Visiting the Anne Frank House has always been emotional for me. This visit was no different.

I am not old enough to have any first hand memories of the second world war, everything I know has been passed down to me either through books or movies.

I first read the Diary of Anne Frank almost 25 years ago, it was very moving then, especially as I was student teaching at the time and I was working with a grade 6 class. They were all Christian and had no direct knowledge of what persecution based on religion was like.

I knew then that if I had the chance I wanted to see the secret annex in Amsterdam. I wanted first hand knowledge of what it was like during the war; or as close as possible to first hand.

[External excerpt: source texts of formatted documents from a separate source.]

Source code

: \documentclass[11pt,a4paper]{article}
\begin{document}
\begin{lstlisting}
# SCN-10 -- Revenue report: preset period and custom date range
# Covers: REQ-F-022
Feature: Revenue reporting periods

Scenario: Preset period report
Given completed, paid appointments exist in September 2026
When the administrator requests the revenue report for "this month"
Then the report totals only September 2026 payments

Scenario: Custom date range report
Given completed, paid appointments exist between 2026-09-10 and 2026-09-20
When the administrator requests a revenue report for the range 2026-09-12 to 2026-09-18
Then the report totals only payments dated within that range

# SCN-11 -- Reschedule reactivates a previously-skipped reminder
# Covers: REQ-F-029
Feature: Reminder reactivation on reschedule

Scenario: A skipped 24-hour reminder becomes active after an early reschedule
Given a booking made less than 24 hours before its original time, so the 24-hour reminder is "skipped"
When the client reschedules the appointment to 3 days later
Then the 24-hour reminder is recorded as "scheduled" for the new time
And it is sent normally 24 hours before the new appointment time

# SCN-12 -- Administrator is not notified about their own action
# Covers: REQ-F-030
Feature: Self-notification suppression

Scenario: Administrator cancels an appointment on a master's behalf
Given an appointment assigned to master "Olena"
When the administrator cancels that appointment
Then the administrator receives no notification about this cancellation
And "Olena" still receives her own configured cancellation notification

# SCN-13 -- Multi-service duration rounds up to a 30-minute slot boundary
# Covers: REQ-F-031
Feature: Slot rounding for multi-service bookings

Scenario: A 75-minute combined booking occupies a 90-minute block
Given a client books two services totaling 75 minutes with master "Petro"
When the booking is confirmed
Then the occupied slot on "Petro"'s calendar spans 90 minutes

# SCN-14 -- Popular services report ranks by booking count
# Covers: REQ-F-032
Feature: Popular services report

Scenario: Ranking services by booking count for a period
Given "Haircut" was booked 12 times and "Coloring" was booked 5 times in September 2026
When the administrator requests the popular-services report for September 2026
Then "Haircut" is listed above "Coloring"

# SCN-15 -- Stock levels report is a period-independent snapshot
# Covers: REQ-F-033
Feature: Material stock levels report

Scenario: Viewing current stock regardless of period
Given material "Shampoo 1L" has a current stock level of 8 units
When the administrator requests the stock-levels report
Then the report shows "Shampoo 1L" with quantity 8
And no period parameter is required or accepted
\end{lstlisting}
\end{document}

Walking through the secret passage and seeing how small the space was and knowing that there were 8 people living there made the spaces even smaller.

Reading the notes and the information on the walls and tables brought everything to life.

The cramped spaces, lack of food, and the constant fear of being discovered had a major impact on those hiding. Anne makes that clear. It becomes clearer when you are standing in the same room she sat in to write; when you look out the same windows she looked out through and listen to the same bells she listened to.

Anne died a few short weeks of her camp being liberated.

The Anne Frank House forces me to remember that over a million children were part of the 6 million Jews that were killed during the Holocaust.

A generation lost.

A bit of a side note…..The Dutch seem to have a storage way of celebrating….

I was at The Anne frank House today with a school group of 12 year old kids. This was a class trip to celebrate the end of the school year and their “graduation” from elementary school. A celebration…at the Anne Frank House?